Testino mutierte seit der Jahrtausendwende zum Auge des Glamours

Es sind vor allem Testinos Frauenbilder, die im Gedächtnis der Popkultur haften blieben. In seinem neuen Bildband „SIR“ zeigt er jedoch ausschließlich Fotos von Männern. Er nennt den Bildband sein „persönlichstes Buch“. In seinen Modeinszenierungen inszeniert er seine Models im grenzenlosen Pornochic, als Party-Ekstatiker, aber auch als melancholische Straßengeschöpfe. Er sprengt die gängigen Klischees von Männlichkeit und lässt seine Knaben als narzisstische Zwitterwesen auftreten, die High Heels tragen, dick Lippenstift auftragen und ihre langen Mähnen vor der Kamera schwingen. Stars wie Brad Pitt, Orlando Bloom und David Bowie wiederum zeigt er pur und ohne Inszenierungsbrimborium in jenem Moment, „den man nie planen kann“: abgeschminkt und abseits ihrer Posen der Unnahbarkeit. Wie sonst nur Helmut Newton, Herb Ritts und Annie Leibovitz beeinflusste der Sohn, dessen peruanische Mutter „nur zwei Dinge im Kopf hatte – Mode und Partys“, die Ästhetik der Mode- und Werbefotografie der vergangenen Jahrzehnte. Testino, in Lima in mittelständischen Verhältnissen geboren, wanderte im Alter von 25 Jahren nach London aus und erlebte die Stadt im vollen Swinging-Modus. Die Nachtclubkultur, ihre Party-Exzesse, Drogen und Grenzgänge beeinflussten die Ästhetik des zeitweilig als Kellner arbeitenden Foto-Studenten, der in seinen härtesten Zeiten ein Zimmer im Keller eines Spitals bewohnte. Eine Versace-Kampagne mit Madonna Mitte der 1990er-Jahre brachte den Durchbruch: Seither fotografiert Testino für Burberry, Versace, Calvin Klein Kampagnen und die weltbesten Modemagazine. Testino mutierte seit der Jahrtausendwende zum Auge des Glamours. Wie „SIR“ zeigt, ist er aber auch fasziniert von den Schattenseiten des Scheinwerferlichts. Und ein Meister im Einfangen jener Momente, in denen die Melancholie des „Morgens danach“ mitschwingt. Im profil-Interview spricht er über den Wandel der Männlichkeit, Instagram und die richtige Gestaltung von Partys.
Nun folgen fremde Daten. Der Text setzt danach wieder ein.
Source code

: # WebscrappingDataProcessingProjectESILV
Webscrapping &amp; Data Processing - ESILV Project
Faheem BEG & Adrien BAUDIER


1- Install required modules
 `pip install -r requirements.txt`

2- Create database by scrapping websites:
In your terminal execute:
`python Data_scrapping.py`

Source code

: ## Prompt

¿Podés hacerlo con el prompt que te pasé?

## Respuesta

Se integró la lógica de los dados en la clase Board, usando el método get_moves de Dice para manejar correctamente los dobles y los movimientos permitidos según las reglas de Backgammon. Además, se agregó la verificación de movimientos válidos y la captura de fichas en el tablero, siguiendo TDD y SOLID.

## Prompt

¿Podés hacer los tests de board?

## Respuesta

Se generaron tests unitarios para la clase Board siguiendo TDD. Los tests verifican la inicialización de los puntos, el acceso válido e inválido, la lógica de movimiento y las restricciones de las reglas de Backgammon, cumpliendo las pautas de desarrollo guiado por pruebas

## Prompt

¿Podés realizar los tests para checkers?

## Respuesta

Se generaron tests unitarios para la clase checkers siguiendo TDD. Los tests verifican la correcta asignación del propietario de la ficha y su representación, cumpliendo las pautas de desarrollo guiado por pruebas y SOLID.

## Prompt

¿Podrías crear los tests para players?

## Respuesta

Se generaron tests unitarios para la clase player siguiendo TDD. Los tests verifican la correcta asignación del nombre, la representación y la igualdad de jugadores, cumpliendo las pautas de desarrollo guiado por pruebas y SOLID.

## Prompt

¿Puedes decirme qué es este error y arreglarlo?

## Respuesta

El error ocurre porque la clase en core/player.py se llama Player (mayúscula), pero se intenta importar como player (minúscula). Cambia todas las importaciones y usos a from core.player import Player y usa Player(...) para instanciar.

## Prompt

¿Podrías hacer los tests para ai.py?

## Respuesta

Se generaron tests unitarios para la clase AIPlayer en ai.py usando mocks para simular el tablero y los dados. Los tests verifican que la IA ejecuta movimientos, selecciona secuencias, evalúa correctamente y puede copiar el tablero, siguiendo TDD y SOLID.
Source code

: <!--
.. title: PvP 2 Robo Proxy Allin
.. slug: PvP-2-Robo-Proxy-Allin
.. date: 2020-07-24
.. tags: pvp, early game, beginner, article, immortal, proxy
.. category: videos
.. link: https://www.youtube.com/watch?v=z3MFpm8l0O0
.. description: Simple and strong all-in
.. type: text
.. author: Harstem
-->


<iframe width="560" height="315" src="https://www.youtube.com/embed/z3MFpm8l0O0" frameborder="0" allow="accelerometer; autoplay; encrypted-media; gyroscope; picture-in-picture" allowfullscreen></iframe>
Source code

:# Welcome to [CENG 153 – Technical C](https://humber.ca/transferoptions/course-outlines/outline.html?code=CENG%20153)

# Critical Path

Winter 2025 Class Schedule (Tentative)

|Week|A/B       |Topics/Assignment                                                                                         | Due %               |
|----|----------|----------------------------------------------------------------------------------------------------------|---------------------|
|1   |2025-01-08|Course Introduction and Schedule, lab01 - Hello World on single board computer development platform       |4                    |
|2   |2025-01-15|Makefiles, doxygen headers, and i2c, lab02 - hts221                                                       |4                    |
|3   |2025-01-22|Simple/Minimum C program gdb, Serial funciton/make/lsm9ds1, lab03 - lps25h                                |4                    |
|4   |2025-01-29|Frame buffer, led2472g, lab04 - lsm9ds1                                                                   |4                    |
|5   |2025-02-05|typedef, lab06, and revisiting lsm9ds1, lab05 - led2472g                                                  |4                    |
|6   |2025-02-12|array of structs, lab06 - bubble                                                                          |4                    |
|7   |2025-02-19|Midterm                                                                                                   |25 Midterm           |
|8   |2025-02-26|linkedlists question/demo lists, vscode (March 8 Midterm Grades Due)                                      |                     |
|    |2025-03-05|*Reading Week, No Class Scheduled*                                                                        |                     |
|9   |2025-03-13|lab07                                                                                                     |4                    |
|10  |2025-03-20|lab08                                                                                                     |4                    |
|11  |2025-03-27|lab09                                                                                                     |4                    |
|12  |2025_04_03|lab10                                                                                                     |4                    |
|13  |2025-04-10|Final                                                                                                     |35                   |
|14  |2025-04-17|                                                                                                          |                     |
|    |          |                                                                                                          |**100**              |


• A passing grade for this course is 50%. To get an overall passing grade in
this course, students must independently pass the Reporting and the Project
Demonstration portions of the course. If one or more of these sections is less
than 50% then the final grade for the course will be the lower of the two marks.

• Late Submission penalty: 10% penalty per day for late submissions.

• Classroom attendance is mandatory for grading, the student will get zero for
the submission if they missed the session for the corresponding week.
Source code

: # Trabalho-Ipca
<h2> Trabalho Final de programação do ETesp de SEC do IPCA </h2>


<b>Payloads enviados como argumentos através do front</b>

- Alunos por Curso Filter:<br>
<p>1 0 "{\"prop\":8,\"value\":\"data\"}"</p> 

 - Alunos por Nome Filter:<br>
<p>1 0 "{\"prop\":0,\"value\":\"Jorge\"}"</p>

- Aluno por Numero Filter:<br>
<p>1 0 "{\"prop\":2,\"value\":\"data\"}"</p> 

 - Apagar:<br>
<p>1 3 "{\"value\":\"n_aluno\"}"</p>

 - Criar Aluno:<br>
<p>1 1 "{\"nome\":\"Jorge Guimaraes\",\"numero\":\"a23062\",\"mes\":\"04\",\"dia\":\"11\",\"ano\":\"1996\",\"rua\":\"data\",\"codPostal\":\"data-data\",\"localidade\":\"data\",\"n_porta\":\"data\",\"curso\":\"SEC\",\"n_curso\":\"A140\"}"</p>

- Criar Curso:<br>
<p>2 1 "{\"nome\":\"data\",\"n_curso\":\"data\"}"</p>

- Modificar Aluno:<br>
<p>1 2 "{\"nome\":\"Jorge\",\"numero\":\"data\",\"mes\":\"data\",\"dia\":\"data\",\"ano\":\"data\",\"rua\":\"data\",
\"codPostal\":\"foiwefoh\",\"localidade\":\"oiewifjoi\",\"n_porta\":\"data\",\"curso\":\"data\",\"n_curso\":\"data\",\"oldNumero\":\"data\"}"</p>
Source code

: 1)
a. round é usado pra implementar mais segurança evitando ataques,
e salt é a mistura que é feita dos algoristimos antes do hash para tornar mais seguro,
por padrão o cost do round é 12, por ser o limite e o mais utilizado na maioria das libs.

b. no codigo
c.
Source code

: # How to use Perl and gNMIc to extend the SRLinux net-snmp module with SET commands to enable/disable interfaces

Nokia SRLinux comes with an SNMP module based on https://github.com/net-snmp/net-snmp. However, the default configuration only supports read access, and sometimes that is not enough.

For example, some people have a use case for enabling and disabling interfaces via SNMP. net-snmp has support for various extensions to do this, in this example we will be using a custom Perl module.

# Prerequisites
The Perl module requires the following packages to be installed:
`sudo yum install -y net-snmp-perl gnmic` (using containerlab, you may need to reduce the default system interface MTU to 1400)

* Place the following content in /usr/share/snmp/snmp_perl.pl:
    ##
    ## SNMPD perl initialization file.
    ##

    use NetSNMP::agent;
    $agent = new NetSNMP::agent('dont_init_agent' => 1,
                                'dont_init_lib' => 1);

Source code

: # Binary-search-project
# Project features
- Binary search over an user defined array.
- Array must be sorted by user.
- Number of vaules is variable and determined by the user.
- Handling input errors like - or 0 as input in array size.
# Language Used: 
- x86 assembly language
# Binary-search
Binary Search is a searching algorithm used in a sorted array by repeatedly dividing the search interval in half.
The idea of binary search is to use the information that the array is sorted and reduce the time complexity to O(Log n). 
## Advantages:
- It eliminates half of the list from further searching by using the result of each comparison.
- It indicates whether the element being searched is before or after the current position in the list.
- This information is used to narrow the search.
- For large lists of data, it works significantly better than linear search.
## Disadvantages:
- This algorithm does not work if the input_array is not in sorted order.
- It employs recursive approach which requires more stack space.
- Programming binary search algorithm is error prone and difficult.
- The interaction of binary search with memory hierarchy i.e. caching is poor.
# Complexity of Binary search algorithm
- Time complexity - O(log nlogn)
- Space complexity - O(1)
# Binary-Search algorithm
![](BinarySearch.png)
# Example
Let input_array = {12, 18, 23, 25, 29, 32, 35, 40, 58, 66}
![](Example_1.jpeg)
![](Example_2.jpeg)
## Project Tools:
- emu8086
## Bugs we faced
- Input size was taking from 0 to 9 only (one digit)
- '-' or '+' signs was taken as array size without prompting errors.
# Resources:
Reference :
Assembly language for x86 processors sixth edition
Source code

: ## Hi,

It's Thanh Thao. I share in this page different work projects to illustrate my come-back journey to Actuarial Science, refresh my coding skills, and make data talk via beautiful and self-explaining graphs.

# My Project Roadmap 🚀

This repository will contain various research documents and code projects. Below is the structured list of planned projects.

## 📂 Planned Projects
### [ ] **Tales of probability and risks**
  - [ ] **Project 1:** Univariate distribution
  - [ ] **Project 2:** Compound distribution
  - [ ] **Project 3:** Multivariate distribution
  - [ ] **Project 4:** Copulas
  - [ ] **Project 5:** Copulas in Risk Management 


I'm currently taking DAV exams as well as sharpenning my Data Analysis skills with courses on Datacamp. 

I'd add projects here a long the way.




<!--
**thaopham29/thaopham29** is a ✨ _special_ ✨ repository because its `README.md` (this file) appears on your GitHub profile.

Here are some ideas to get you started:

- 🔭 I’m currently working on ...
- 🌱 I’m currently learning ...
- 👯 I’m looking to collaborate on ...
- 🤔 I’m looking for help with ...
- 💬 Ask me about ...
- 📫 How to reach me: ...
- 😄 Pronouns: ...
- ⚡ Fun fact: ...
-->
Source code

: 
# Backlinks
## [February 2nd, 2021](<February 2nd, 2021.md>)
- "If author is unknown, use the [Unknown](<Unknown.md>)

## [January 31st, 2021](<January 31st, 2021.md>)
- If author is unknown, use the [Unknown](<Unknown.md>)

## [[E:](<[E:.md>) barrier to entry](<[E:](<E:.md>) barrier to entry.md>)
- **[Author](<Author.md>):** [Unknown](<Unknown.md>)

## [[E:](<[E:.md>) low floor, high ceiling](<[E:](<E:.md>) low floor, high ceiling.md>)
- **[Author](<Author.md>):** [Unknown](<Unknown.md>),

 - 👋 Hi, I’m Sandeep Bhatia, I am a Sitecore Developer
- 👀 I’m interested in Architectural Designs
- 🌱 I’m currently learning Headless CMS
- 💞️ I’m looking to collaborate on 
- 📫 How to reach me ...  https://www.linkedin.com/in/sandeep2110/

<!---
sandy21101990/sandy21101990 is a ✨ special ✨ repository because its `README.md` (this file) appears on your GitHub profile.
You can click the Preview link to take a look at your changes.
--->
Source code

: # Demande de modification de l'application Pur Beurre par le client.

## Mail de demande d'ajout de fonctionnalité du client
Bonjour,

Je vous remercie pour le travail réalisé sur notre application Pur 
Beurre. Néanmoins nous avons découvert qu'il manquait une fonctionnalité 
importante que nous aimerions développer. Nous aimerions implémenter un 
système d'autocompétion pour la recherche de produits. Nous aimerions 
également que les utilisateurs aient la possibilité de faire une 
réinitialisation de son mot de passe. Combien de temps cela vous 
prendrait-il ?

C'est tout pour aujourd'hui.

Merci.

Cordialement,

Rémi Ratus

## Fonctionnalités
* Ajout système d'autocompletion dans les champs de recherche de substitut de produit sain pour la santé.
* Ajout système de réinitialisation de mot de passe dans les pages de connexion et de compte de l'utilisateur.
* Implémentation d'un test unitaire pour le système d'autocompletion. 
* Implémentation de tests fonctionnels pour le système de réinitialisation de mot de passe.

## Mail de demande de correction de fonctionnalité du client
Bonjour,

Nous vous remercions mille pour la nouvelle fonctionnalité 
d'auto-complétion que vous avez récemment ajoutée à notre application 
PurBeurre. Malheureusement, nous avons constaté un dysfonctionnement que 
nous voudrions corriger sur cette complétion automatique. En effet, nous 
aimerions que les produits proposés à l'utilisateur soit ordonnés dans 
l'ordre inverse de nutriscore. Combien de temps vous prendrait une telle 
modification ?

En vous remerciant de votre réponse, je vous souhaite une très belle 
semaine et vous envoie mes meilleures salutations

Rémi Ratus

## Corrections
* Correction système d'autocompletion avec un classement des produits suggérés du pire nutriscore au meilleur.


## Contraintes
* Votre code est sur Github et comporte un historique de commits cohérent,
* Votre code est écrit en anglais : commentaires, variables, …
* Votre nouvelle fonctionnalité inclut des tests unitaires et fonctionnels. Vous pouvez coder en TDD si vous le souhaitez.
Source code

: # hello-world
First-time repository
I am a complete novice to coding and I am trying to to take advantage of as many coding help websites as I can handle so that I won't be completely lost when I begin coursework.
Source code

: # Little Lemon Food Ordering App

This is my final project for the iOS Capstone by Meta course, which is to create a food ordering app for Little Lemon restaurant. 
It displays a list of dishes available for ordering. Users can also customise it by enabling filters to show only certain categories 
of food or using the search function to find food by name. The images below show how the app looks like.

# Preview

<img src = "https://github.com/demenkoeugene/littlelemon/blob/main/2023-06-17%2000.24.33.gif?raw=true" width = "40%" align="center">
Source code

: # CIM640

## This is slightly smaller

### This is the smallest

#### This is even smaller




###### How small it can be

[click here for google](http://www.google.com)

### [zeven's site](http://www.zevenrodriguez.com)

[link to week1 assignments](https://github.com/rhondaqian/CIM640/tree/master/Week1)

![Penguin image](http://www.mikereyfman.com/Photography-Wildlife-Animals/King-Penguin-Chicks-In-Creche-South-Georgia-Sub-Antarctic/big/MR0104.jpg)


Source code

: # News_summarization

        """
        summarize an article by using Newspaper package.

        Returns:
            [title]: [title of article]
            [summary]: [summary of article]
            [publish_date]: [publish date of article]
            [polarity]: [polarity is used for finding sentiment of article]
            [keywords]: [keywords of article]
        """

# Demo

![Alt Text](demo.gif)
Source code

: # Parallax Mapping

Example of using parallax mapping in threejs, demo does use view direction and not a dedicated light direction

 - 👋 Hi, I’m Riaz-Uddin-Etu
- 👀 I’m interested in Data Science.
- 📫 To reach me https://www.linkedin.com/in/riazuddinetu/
profil: Sie haben erklärt, dass SIR Ihr persönlichstes Buch bis dato sei. Mario Testino: Ich arbeite nun schon eine ganz schöne Zeit an diesem Buch. Ich wollte schon lange ein Buch über meine Männer-Fotos machen, jetzt fühlte sich der Zeitpunkt richtig an. Weil ich eben schon so viel Zeit mit diesem Buch verbracht habe, spüre ich eine besondere Beziehung dazu. Außerdem bin ich ein Mann und alle Models in dem Buch sind Männer.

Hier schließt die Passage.